Fairness, justice, and discrimination

The questions of fairness and justice, what they mean, and how to achieve them have been debated for millennia, so it’s not too surprising we find them difficult to grapple with in the context of machine learning. From an economic perspective there are two dominant categories of discrimination: statistical and taste-based.

In statistical discrimination, decision makers explicitly make use of protected attributes in order to achieve a non-prejudicial goal. For example, an auto-insurer charging a premium to male drivers. In taste-based discrimination decision makers sacrifice profit to avoid certain transactions, demonstrating a ‘taste’ for bias. For example, failing to hire exceptionally qualified minority applicants. These are both utility based definitions.

As opposed to utility-based definitions, the dominant legal doctrine of discrimination focuses on a decision maker’s motivations. Specifically, equal protection law – as established by the U.S. Constitution’s Fourteenth Amendment – prohibits government agents from acting with ‘discriminatory purpose.’

Taste-based discrimination is barred, as is classification based on protected attributes. The use of protected attributes can be allowed though when used to achieve equitable ends – e.g. with affirmative action. In some situations (particularly those concerning housing and employment practices), a practice can be deemed discriminatory even in the absence of categorisation or taste-based discrimination (‘animus’).

Algorithmic models of fairness

Three popular algorithmic definitions of fairness are anti-classification, classification parity, and calibration. Suppose we have a decision function $d(x)$ that takes an input vector of features $x$ and outputs a decision selecting one from a number of possible actions.
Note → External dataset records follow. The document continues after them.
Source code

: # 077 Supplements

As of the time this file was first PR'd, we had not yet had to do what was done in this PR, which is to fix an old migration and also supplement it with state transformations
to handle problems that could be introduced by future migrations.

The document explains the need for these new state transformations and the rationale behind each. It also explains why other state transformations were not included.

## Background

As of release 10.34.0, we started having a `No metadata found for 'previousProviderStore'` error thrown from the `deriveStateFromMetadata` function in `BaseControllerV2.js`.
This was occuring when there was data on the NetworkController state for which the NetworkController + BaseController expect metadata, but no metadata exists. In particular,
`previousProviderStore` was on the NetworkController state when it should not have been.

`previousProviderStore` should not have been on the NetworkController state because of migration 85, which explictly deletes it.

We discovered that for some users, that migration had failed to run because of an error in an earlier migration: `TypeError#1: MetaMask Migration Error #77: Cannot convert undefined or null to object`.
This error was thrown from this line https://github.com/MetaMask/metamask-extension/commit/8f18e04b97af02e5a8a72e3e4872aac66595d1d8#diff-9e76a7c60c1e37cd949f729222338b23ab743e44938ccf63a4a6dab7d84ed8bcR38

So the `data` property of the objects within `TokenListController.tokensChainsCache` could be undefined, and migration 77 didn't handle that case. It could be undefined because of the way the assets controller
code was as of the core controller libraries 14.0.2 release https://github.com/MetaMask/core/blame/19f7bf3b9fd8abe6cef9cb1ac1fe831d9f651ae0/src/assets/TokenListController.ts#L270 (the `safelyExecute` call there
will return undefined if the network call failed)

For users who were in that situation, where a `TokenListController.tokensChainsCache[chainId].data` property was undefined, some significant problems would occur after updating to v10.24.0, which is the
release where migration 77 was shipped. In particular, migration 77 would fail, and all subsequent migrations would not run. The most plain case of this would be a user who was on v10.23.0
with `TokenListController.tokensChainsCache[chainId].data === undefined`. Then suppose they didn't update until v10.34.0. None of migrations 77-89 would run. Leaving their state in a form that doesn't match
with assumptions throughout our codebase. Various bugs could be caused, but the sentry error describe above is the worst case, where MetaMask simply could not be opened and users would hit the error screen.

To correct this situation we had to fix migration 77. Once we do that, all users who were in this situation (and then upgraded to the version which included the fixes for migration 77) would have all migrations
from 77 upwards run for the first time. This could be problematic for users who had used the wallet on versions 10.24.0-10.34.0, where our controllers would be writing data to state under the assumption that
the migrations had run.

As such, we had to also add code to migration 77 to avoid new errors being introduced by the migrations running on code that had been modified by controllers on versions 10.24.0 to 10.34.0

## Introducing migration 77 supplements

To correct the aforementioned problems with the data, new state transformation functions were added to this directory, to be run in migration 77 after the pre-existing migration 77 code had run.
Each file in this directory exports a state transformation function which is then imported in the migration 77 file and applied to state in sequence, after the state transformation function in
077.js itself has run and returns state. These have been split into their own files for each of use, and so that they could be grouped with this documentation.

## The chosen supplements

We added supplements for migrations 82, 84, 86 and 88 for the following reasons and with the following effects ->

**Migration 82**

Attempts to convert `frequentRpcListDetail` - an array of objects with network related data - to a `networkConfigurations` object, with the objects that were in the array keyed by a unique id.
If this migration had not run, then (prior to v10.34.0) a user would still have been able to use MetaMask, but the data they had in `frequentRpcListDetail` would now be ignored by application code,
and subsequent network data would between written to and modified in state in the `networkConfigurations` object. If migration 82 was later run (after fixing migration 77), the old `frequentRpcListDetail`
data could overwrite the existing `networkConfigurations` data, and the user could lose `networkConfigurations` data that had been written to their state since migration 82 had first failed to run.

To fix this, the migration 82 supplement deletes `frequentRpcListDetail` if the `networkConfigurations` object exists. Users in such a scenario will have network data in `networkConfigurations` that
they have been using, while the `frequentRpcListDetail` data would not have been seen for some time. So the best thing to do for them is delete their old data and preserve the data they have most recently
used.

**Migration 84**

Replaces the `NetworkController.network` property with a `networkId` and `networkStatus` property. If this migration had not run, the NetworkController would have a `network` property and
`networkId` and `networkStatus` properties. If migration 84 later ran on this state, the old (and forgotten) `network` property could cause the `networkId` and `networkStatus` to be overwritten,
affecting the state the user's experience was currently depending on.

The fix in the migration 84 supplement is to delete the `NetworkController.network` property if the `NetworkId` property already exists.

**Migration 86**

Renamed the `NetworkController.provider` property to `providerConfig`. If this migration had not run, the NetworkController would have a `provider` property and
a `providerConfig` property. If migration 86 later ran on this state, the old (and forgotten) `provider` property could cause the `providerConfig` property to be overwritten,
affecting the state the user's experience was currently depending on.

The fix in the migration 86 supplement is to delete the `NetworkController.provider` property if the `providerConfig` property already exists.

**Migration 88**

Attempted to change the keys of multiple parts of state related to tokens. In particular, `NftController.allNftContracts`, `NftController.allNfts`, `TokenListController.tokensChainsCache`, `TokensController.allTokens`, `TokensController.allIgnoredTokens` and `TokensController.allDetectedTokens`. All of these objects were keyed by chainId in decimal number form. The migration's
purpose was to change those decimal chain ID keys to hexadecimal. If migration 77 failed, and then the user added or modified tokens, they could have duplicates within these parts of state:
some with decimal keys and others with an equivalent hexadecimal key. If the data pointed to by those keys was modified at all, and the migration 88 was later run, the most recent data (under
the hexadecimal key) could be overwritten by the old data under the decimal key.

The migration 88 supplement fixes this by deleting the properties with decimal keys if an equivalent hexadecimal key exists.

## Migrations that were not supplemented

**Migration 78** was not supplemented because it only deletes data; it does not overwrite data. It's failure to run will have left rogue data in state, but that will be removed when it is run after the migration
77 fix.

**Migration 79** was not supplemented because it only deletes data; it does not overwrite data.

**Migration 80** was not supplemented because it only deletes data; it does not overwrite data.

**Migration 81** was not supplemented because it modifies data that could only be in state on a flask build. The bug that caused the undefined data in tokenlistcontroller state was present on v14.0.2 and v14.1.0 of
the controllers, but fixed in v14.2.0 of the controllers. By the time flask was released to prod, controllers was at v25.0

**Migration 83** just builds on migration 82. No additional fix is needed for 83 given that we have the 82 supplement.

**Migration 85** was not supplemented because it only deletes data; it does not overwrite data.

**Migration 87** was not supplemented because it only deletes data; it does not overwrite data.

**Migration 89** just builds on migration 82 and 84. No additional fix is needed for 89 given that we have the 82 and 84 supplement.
The input vector $x$ can be partitioned into protected and unprotected features, $x_p$ and $x_u$.


Under anti-classification, decisions do not make use of protected attributes, so we have that for all $x, x’$ where $x_u = x’_u$, $d(x) = d(x’)$.

Some definitions of anti-classification go further to also prohibit use of features correlated with prohibited attributes.

Classification parity

Classification parity says that some given measure of classification error is equal across groups defined by the protected attributes. If we choose the proportion of positive decisions as the measure then this is known as demographic parity. Here the protected attributes cannot introduce any bias towards a positive outcome:

$\displaystyle Pr(d(X) = 1 | X_p) = Pr(d(X) = 1)$


Calibration says that outcomes should be independent of protected attributes, conditioned on risk score. Let $s(x)$ be the computed risk score, an approximation to the true risk $r(x)$. Calibration is satisfied when:

$\displaystyle Pr(Y=1 | s(X), X_p) = Pr(Y= 1| s(X))$

Threshold policies

Threshold rules use the computed risk score $s(x)$ to set $d(x) = 1$ only if $s(x)$ is greater than some threshold value. For example, in a banking context $s(x)$ may be the estimation of the risk of default, and loans may be denied to all applications with a risk of default greater than a threshold.

This strategy, while not explicitly referencing fairness, satisfies a compelling notion of equity, with all individuals evaluated according to the same standard. When the threshold is chosen appropriately, threshold rules also satisfy the economic and legal concepts of fairness described above.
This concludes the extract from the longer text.